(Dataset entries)

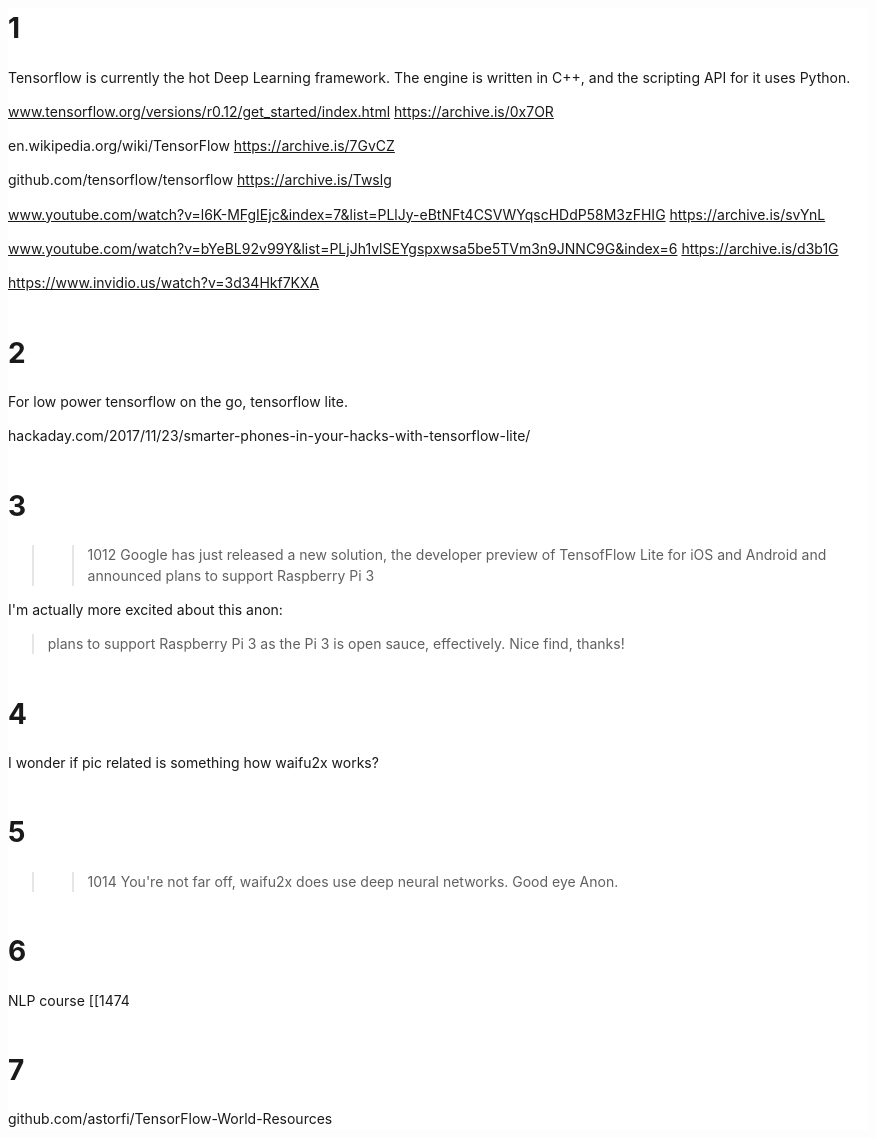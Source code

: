 # 1
Tensorflow is currently the hot Deep Learning framework. The engine is written in C++, and the scripting API for it uses Python.

www.tensorflow.org/versions/r0.12/get_started/index.html
https://archive.is/0x7OR

en.wikipedia.org/wiki/TensorFlow
https://archive.is/7GvCZ

github.com/tensorflow/tensorflow
https://archive.is/Twslg

www.youtube.com/watch?v=l6K-MFgIEjc&index=7&list=PLlJy-eBtNFt4CSVWYqscHDdP58M3zFHIG
https://archive.is/svYnL

www.youtube.com/watch?v=bYeBL92v99Y&list=PLjJh1vlSEYgspxwsa5be5TVm3n9JNNC9G&index=6
https://archive.is/d3b1G

https://www.invidio.us/watch?v=3d34Hkf7KXA

# 2
For low power tensorflow on the go, tensorflow lite.

hackaday.com/2017/11/23/smarter-phones-in-your-hacks-with-tensorflow-lite/

# 3
>>1012
>Google has just released a new solution, the developer preview of TensofFlow Lite for iOS and Android and announced plans to support Raspberry Pi 3

I'm actually more excited about this anon:
>plans to support Raspberry Pi 3
as the Pi 3 is open sauce, effectively. Nice find, thanks!

# 4
I wonder if pic related is something how waifu2x works?

# 5
>>1014
You're not far off, waifu2x does use deep neural networks. Good eye Anon.

# 6
NLP course
[[1474

# 7
github.com/astorfi/TensorFlow-World-Resources
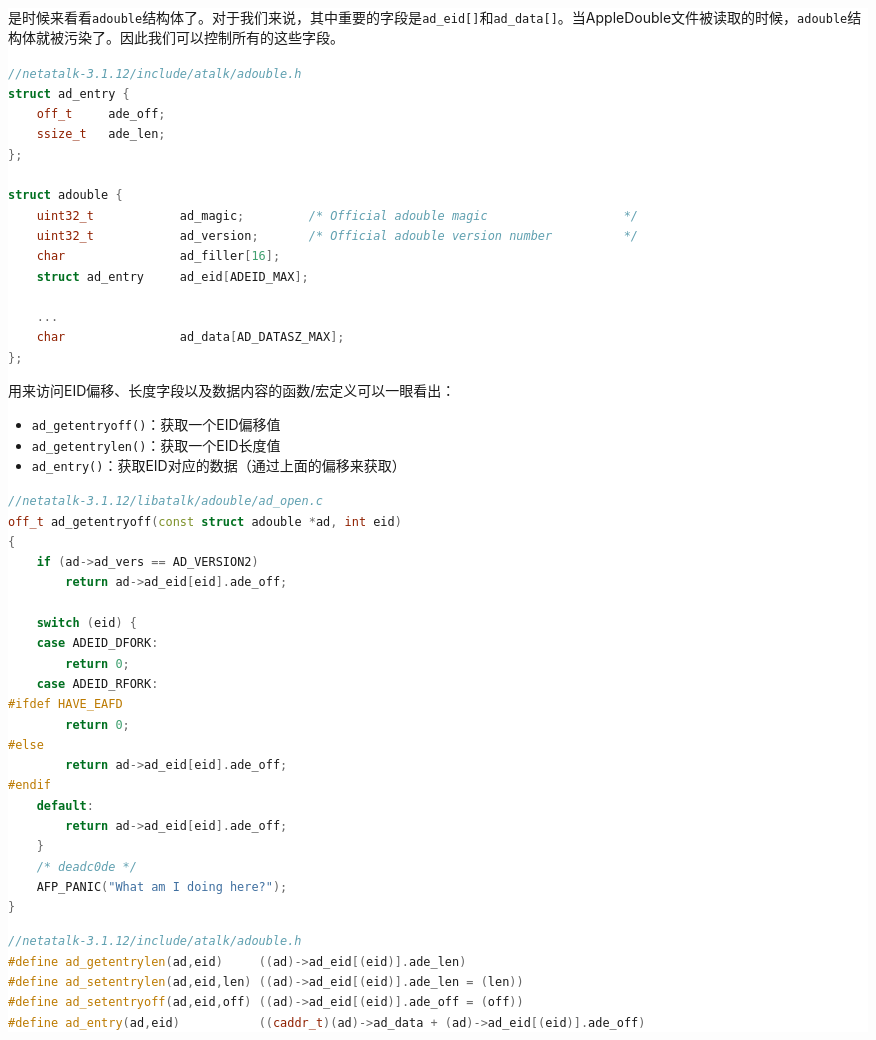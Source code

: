 是时候来看看`adouble`结构体了。对于我们来说，其中重要的字段是`ad_eid[]`和`ad_data[]`。当AppleDouble文件被读取的时候，`adouble`结构体就被污染了。因此我们可以控制所有的这些字段。

```c++
//netatalk-3.1.12/include/atalk/adouble.h
struct ad_entry {
    off_t     ade_off;
    ssize_t   ade_len;
};

struct adouble {
    uint32_t            ad_magic;         /* Official adouble magic                   */
    uint32_t            ad_version;       /* Official adouble version number          */
    char                ad_filler[16];
    struct ad_entry     ad_eid[ADEID_MAX];

    ...
    char                ad_data[AD_DATASZ_MAX];
};
```

用来访问EID偏移、长度字段以及数据内容的函数/宏定义可以一眼看出：

* `ad_getentryoff()`：获取一个EID偏移值
* `ad_getentrylen()`：获取一个EID长度值
* `ad_entry()`：获取EID对应的数据（通过上面的偏移来获取）

```c++
//netatalk-3.1.12/libatalk/adouble/ad_open.c
off_t ad_getentryoff(const struct adouble *ad, int eid)
{
    if (ad->ad_vers == AD_VERSION2)
        return ad->ad_eid[eid].ade_off;

    switch (eid) {
    case ADEID_DFORK:
        return 0;
    case ADEID_RFORK:
#ifdef HAVE_EAFD
        return 0;
#else
        return ad->ad_eid[eid].ade_off;
#endif
    default:
        return ad->ad_eid[eid].ade_off;
    }
    /* deadc0de */
    AFP_PANIC("What am I doing here?");
}
```

```c++
//netatalk-3.1.12/include/atalk/adouble.h
#define ad_getentrylen(ad,eid)     ((ad)->ad_eid[(eid)].ade_len)
#define ad_setentrylen(ad,eid,len) ((ad)->ad_eid[(eid)].ade_len = (len))
#define ad_setentryoff(ad,eid,off) ((ad)->ad_eid[(eid)].ade_off = (off))
#define ad_entry(ad,eid)           ((caddr_t)(ad)->ad_data + (ad)->ad_eid[(eid)].ade_off)
```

→ **Work required**
Before copying the data, remove the pictures. Then repeat the rest exactly.

→ **Solution to this problem**
Source code

: # 1
Tensorflow is currently the hot Deep Learning framework. The engine is written in C++, and the scripting API for it uses Python.

www.tensorflow.org/versions/r0.12/get_started/index.html
https://archive.is/0x7OR

en.wikipedia.org/wiki/TensorFlow
https://archive.is/7GvCZ

github.com/tensorflow/tensorflow
https://archive.is/Twslg

www.youtube.com/watch?v=l6K-MFgIEjc&index=7&list=PLlJy-eBtNFt4CSVWYqscHDdP58M3zFHIG
https://archive.is/svYnL

www.youtube.com/watch?v=bYeBL92v99Y&list=PLjJh1vlSEYgspxwsa5be5TVm3n9JNNC9G&index=6
https://archive.is/d3b1G

https://www.invidio.us/watch?v=3d34Hkf7KXA

# 2
For low power tensorflow on the go, tensorflow lite.

hackaday.com/2017/11/23/smarter-phones-in-your-hacks-with-tensorflow-lite/

# 3
>>1012
>Google has just released a new solution, the developer preview of TensofFlow Lite for iOS and Android and announced plans to support Raspberry Pi 3

I'm actually more excited about this anon:
>plans to support Raspberry Pi 3
as the Pi 3 is open sauce, effectively. Nice find, thanks!

# 4
I wonder if pic related is something how waifu2x works?

# 5
>>1014
You're not far off, waifu2x does use deep neural networks. Good eye Anon.

# 6
NLP course
[[1474

# 7
github.com/astorfi/TensorFlow-World-Resources
Source code

: 是时候来看看`adouble`结构体了。对于我们来说，其中重要的字段是`ad_eid[]`和`ad_data[]`。当AppleDouble文件被读取的时候，`adouble`结构体就被污染了。因此我们可以控制所有的这些字段。

```c++
//netatalk-3.1.12/include/atalk/adouble.h
struct ad_entry {
    off_t     ade_off;
    ssize_t   ade_len;
};

struct adouble {
    uint32_t            ad_magic;         /* Official adouble magic                   */
    uint32_t            ad_version;       /* Official adouble version number          */
    char                ad_filler[16];
    struct ad_entry     ad_eid[ADEID_MAX];

    ...
    char                ad_data[AD_DATASZ_MAX];
};
```

用来访问EID偏移、长度字段以及数据内容的函数/宏定义可以一眼看出：

* `ad_getentryoff()`：获取一个EID偏移值
* `ad_getentrylen()`：获取一个EID长度值
* `ad_entry()`：获取EID对应的数据（通过上面的偏移来获取）

```c++
//netatalk-3.1.12/libatalk/adouble/ad_open.c
off_t ad_getentryoff(const struct adouble *ad, int eid)
{
    if (ad->ad_vers == AD_VERSION2)
        return ad->ad_eid[eid].ade_off;

    switch (eid) {
    case ADEID_DFORK:
        return 0;
    case ADEID_RFORK:
#ifdef HAVE_EAFD
        return 0;
#else
        return ad->ad_eid[eid].ade_off;
#endif
    default:
        return ad->ad_eid[eid].ade_off;
    }
    /* deadc0de */
    AFP_PANIC("What am I doing here?");
}
```

```c++
//netatalk-3.1.12/include/atalk/adouble.h
#define ad_getentrylen(ad,eid)     ((ad)->ad_eid[(eid)].ade_len)
#define ad_setentrylen(ad,eid,len) ((ad)->ad_eid[(eid)].ade_len = (len))
#define ad_setentryoff(ad,eid,off) ((ad)->ad_eid[(eid)].ade_off = (off))
#define ad_entry(ad,eid)           ((caddr_t)(ad)->ad_data + (ad)->ad_eid[(eid)].ade_off)
```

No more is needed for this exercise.